L'enquête vise particulièrement les conditions d'attribution de marchés publics relatifs à l'organisation des cérémonies de panthéonisation par le Centre des monuments nationaux (CMN). Des perquisitions ont également été menées dans divers autres lieux, dont des domiciles, selon Pascal Prache.

Les révélations du Canard Enchaîné

Selon l'hebdomadaire satirique Le Canard Enchaîné, qui a révélé l'affaire, les enquêteurs s'interrogent sur le choix de la société Shortcut Events pour organiser ces cérémonies depuis 22 ans. Chaque panthéonisation aurait été facturée à l'État autour de 2 millions d'euros, soulevant des questions sur la gestion des fonds publics et la transparence des attributions.

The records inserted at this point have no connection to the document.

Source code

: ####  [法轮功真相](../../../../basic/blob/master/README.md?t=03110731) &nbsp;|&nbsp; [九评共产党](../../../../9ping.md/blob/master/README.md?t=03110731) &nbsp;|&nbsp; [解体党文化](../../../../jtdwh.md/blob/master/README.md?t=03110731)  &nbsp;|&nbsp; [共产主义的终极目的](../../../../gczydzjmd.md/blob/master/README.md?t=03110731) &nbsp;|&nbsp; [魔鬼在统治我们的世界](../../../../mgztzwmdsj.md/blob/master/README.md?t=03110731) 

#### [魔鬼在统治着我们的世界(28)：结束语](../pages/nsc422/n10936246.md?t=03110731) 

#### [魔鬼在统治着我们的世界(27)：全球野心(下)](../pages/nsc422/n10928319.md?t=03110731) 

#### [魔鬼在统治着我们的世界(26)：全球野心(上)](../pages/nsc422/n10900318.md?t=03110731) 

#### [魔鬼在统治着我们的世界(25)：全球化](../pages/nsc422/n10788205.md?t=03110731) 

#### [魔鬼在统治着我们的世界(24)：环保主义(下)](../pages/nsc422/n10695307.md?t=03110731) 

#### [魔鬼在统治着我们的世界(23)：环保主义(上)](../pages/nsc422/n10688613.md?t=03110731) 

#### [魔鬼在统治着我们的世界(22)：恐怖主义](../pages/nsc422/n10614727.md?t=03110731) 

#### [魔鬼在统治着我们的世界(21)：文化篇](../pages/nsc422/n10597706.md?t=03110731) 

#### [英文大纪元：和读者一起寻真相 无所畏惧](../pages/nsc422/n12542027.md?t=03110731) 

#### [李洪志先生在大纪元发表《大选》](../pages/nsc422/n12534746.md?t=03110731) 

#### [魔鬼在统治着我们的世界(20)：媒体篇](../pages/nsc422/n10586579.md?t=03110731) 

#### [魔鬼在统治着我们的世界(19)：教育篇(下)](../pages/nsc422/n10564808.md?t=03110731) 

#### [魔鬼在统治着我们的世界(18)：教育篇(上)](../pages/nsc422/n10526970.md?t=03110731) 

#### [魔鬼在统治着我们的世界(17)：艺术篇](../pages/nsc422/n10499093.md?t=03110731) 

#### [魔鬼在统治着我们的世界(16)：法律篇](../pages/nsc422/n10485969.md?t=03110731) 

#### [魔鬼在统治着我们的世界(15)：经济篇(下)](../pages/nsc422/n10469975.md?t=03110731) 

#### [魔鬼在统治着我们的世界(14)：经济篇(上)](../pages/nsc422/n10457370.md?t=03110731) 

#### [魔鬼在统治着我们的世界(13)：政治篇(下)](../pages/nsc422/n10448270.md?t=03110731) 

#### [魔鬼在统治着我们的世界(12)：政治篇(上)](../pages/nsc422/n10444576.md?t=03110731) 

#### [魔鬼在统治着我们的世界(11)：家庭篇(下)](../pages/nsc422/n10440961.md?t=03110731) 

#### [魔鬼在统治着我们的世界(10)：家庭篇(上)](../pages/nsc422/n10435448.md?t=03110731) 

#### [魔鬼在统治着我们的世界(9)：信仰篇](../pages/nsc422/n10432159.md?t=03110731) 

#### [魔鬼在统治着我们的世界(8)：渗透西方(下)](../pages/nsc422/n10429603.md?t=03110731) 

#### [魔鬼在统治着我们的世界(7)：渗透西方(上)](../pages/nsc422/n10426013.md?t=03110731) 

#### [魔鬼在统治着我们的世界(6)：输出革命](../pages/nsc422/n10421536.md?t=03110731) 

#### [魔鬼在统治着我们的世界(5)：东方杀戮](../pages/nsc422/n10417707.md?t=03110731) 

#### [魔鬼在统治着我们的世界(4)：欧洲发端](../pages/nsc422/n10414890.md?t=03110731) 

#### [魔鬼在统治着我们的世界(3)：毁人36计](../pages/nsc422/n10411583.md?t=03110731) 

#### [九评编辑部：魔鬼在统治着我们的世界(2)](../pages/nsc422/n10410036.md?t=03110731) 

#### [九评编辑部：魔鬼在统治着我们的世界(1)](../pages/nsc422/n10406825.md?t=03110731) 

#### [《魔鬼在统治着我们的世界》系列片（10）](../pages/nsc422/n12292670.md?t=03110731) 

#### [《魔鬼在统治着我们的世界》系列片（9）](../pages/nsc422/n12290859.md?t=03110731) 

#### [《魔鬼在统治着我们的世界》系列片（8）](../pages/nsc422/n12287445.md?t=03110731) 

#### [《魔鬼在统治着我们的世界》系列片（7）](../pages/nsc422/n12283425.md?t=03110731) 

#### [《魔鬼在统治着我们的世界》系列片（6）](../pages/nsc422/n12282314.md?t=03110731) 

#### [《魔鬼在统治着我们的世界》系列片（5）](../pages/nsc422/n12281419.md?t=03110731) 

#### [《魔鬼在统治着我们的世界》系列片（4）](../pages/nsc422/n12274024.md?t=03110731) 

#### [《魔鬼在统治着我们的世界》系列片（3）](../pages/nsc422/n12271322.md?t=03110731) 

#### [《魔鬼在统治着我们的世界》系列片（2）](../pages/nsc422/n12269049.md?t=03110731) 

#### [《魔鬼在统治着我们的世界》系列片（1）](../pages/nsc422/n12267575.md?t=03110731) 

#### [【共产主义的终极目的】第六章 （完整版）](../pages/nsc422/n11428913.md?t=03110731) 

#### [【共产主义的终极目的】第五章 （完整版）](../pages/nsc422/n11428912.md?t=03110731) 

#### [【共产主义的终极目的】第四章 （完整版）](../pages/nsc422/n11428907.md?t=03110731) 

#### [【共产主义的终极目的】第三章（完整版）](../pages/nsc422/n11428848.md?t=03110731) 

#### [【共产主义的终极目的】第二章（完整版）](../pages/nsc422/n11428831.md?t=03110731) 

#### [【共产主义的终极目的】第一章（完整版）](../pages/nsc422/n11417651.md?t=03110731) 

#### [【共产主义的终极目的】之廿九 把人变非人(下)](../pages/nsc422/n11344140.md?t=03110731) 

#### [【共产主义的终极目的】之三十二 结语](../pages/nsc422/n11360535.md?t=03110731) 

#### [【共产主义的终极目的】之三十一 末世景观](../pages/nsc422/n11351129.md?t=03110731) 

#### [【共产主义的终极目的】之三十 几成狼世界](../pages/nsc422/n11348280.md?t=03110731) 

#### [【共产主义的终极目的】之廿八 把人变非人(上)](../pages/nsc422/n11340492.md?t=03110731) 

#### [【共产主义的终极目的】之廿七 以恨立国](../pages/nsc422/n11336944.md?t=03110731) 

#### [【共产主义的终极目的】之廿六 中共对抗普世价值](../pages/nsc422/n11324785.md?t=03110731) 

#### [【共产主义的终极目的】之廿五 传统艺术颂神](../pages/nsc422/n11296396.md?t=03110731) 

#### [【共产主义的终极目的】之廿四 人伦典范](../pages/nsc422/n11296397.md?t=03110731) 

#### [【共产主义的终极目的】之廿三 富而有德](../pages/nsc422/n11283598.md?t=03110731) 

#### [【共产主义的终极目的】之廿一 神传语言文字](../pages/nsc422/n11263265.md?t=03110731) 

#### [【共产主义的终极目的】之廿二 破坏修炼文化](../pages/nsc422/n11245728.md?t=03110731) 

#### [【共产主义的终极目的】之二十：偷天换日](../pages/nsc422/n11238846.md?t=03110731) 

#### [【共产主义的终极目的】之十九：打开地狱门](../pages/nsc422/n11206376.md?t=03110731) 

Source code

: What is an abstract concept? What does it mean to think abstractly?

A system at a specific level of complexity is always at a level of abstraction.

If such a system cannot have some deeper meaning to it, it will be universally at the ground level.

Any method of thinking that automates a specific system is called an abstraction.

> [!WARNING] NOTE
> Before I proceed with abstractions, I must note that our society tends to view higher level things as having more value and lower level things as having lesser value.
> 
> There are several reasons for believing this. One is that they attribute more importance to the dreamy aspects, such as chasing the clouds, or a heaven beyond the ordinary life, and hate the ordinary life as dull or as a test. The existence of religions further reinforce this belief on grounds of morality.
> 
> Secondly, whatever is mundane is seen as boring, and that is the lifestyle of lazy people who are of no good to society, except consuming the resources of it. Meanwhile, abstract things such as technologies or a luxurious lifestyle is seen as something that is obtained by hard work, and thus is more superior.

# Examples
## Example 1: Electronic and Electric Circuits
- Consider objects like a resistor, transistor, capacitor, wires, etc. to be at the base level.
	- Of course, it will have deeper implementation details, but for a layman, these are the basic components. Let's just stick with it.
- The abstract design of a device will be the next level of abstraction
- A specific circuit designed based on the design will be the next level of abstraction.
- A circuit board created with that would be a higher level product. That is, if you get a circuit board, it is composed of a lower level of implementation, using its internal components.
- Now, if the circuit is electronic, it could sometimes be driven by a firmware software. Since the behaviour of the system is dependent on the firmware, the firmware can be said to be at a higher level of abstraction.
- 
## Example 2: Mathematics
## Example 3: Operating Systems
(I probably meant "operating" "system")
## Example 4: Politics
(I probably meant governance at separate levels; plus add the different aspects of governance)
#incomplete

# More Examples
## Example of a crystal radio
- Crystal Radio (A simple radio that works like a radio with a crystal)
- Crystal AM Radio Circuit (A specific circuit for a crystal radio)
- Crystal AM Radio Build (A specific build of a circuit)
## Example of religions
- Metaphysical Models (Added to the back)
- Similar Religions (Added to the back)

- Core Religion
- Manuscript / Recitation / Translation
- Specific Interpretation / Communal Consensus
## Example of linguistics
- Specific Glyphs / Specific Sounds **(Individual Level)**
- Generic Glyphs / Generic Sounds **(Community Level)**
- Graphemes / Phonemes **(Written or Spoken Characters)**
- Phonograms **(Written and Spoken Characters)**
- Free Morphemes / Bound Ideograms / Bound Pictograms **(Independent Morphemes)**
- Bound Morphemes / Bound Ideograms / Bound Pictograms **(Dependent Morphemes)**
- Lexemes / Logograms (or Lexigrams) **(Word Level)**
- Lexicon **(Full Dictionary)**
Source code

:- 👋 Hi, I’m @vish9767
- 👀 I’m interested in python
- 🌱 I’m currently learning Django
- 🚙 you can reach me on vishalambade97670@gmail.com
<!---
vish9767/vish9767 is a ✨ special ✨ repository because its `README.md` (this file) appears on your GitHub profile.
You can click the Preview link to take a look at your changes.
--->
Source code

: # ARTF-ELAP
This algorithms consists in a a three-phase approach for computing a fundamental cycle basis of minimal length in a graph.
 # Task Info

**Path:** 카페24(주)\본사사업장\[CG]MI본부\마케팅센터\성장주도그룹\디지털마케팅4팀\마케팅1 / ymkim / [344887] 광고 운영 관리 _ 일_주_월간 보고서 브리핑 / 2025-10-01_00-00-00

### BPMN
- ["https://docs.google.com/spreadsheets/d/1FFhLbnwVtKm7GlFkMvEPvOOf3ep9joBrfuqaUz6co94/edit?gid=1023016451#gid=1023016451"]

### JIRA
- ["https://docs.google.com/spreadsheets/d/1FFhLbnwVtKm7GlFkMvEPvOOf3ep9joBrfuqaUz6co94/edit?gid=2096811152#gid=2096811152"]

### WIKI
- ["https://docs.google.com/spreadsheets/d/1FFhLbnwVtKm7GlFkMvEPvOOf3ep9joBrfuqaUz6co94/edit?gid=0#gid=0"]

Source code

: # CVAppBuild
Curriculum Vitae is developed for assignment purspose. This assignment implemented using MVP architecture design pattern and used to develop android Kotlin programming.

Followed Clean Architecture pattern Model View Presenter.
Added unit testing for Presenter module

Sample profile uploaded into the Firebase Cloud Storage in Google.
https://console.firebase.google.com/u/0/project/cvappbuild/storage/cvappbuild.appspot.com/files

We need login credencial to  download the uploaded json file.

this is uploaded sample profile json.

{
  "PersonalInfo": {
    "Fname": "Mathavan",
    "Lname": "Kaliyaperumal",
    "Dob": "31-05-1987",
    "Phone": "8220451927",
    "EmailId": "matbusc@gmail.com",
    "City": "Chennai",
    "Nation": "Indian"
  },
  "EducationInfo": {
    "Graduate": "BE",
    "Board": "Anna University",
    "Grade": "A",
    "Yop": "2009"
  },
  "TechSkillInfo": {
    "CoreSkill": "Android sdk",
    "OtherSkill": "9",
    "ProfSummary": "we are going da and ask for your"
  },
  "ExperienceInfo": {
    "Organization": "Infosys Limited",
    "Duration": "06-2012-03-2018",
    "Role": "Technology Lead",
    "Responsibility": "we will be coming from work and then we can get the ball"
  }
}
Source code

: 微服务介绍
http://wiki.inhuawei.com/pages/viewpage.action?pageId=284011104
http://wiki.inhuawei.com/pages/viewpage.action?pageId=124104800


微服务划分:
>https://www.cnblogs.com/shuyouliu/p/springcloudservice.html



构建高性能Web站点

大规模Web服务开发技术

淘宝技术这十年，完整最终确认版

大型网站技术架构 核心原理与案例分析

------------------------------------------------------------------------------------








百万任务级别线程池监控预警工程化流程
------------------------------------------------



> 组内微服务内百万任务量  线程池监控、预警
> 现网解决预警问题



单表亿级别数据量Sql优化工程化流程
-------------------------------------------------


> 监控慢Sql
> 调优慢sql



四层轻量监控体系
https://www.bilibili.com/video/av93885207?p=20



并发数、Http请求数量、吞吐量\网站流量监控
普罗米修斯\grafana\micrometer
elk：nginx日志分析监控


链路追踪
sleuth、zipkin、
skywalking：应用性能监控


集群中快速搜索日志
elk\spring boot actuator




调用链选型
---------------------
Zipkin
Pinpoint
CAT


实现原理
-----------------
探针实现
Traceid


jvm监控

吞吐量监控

L'impact constitutionnel et politique

Cet incident met en lumière les tensions entre le pouvoir judiciaire et l'exécutif, illustrant comment les protections constitutionnelles peuvent entraver des investigations financières. L'article 67, conçu pour préserver l'indépendance et la sérénité de la fonction présidentielle, est ici utilisé comme un bouclier contre une perquisition, relançant le débat sur les limites de l'immunité présidentielle dans les affaires de gestion publique.